China has been preparing for this capital flight by devaluing the Chinese yuan since August and preventing capital from flowing out of its onshore stock market, the economist said.
Vietnam is not immune to this financial turmoil, evidenced by downward pressures on the dong, he said.
“When cheap capital came to Vietnam years ago, the USD/VND rate was stable and the State Bank of Vietnam was able to enrich its forex reserves. On the contrary, given the capital flight now, Vietnam needs to weaken the dong to retain the reserve fund. In short, there are two choices: To safeguard the forex reserves or to keep the forex rate stable,” he noted.

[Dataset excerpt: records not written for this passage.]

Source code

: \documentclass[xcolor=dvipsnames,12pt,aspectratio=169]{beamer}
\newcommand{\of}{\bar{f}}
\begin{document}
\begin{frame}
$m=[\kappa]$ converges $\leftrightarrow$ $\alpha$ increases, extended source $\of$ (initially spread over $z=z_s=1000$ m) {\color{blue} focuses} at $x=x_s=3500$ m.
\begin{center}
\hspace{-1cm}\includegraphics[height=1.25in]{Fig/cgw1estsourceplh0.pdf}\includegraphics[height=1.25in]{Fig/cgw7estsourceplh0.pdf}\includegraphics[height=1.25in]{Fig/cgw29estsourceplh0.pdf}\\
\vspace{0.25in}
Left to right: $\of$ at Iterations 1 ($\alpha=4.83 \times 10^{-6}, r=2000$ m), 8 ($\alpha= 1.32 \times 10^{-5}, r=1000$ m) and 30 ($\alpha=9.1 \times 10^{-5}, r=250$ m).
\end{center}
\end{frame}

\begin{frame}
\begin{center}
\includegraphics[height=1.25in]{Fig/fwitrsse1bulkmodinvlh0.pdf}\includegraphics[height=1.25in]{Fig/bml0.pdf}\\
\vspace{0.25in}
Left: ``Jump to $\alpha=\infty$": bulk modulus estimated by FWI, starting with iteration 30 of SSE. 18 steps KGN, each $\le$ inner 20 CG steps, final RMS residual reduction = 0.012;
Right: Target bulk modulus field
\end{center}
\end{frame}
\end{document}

Market forces could lead to a 5%-10% depreciation of the dong in 2016. However, the SBV will likely intervene to make the weakening at 5%, Mr. Hao stressed.
Ho Chi Minh City Securities Corp (HSC), among the top brokerage houses in Vietnam, reckoned that the SBV was unlikely to adjust the USD/VND rate in the coming weeks and may pump foreign currencies into the market instead.
“We forecast the USD/VND rate to be adjusted [weakened] by 5% in 2016 and the SBV may revise its policy after the Tet holiday [which falls in early February],” said HSC in its report released on Dec. 15.
In a related development, the SBV raised the buying price of USD by 90 dong to 21,890 dong a dollar on Dec. 15, while keeping the selling price unchanged at 22,475 dong.
The selling price of the greenback has remained at the upper limit of 22,547 dong a dollar at banks on Wednesday morning.